Scientist Issues Stark Warning on Brazil’s COVID Response

If Brazil continues to let COVID rage unchecked, it risks deadly new variants emerging to threaten the global community, a Duke University neuroscientist in Brazil told The Guardian.

Miguel Nicolelis urged the international community to put pressure on the Brazilian government, which has made little effort to manage its COVID outbreak which has so far left a quarter of a million Brazilians dead. Brazil’s COVID deaths amount to one tenth of the world’s total.

“The world must vehemently speak out over the risks Brazil is posing to the fight against the pandemic,” said Nicolelis who has spent much of the lockdown in his São Paulo flat.

“What’s the point in sorting the pandemic out in Europe or the United States, if Brazil continues to be a breeding ground for this virus?”

He said: “It’s that if you allow the virus to proliferate at the levels it is currently proliferating here, you open the door to the occurrence of new mutations and the appearance of even more lethal variants.”

Manaus, the largest city in the Brazilian Amazon, has already seen the emergence of a deadly, highly transmissible variant, P1, six cases of which have been detected in the UK already. The new variant with its “unique constellation of mutations” may also evade immunity, scientists have warned.

“Brazil is an open-air laboratory for the virus to proliferate and eventually create more lethal mutations,” Nicolelis said. “This is about the world. It’s global.”

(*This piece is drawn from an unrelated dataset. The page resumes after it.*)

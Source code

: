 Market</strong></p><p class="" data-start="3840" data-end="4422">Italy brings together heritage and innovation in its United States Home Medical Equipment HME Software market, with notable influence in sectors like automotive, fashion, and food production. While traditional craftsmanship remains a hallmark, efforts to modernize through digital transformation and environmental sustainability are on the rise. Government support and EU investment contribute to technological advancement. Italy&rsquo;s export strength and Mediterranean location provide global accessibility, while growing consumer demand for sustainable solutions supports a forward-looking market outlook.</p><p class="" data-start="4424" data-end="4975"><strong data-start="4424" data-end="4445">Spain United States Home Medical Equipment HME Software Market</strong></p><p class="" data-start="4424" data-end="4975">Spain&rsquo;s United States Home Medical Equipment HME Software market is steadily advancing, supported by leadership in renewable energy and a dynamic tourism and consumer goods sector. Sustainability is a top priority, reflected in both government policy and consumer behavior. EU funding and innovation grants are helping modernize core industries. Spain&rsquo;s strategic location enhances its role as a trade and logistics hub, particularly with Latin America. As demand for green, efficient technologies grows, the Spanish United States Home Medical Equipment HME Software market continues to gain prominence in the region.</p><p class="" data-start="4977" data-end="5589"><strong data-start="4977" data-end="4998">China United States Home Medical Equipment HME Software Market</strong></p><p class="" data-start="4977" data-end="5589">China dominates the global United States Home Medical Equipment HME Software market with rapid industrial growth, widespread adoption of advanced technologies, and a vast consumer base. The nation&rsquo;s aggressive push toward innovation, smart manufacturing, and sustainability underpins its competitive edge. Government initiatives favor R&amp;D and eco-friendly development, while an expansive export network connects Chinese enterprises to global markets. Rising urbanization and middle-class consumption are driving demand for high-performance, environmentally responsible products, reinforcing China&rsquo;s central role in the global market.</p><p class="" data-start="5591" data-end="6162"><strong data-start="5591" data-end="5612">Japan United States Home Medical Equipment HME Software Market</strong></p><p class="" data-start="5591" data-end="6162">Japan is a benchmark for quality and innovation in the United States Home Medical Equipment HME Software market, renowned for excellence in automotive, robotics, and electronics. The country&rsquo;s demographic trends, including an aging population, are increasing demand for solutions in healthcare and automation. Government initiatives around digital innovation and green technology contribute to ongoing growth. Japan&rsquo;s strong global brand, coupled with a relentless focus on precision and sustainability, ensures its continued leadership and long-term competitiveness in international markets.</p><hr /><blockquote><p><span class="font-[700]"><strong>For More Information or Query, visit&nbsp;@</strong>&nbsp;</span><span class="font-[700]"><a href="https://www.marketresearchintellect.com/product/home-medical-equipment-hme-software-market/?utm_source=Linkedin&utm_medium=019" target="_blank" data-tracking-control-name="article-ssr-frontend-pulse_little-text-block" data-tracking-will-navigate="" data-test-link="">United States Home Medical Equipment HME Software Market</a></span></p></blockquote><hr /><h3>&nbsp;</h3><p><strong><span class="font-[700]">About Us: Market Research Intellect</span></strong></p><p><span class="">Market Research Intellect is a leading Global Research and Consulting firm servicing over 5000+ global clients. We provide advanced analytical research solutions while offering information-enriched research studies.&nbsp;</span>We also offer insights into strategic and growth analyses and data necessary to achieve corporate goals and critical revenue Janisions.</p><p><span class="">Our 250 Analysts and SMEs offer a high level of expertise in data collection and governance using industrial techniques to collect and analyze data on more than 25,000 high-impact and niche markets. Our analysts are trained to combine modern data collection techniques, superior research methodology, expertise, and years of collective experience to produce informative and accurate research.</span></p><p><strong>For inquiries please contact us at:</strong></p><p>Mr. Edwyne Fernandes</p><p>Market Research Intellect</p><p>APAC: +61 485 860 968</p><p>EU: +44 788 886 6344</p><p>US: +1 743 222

The warning comes as hospitals around Brazil are on the verge of collapse, with a record 1726 daily deaths recorded on Tuesday.

“We’ve now gone past 250 000 deaths, and my expectation is that if nothing is done we could have lost 500 000 people here in Brazil by next March. It’s a horrifying and tragic prospect, but at this point it’s perfectly possible,” he said.

Nicoleis puts the blame squarely upon Brazil’s far right President Jair Bolsonaro. “The policies that he is failing to put into practice jeopardise the fight against the pandemic in the entire planet.”

José Gomes Temporão, who was the health minister during the 2009 swine flu pandemic, said Bolsonaro and others would have to be held accountable for their poor response.

“To this day, Brazil doesn’t have a national plan to combat COVID,” Temporão complained, criticising Bolsonaro’s failure to secure sufficient vaccines for Brazil. 

“I don’t think there is any other leader who is so obtuse, so backward, who has such a mistaken and warped vision of reality as the president of Brazil,” Temporão said. “History will condemn these people.”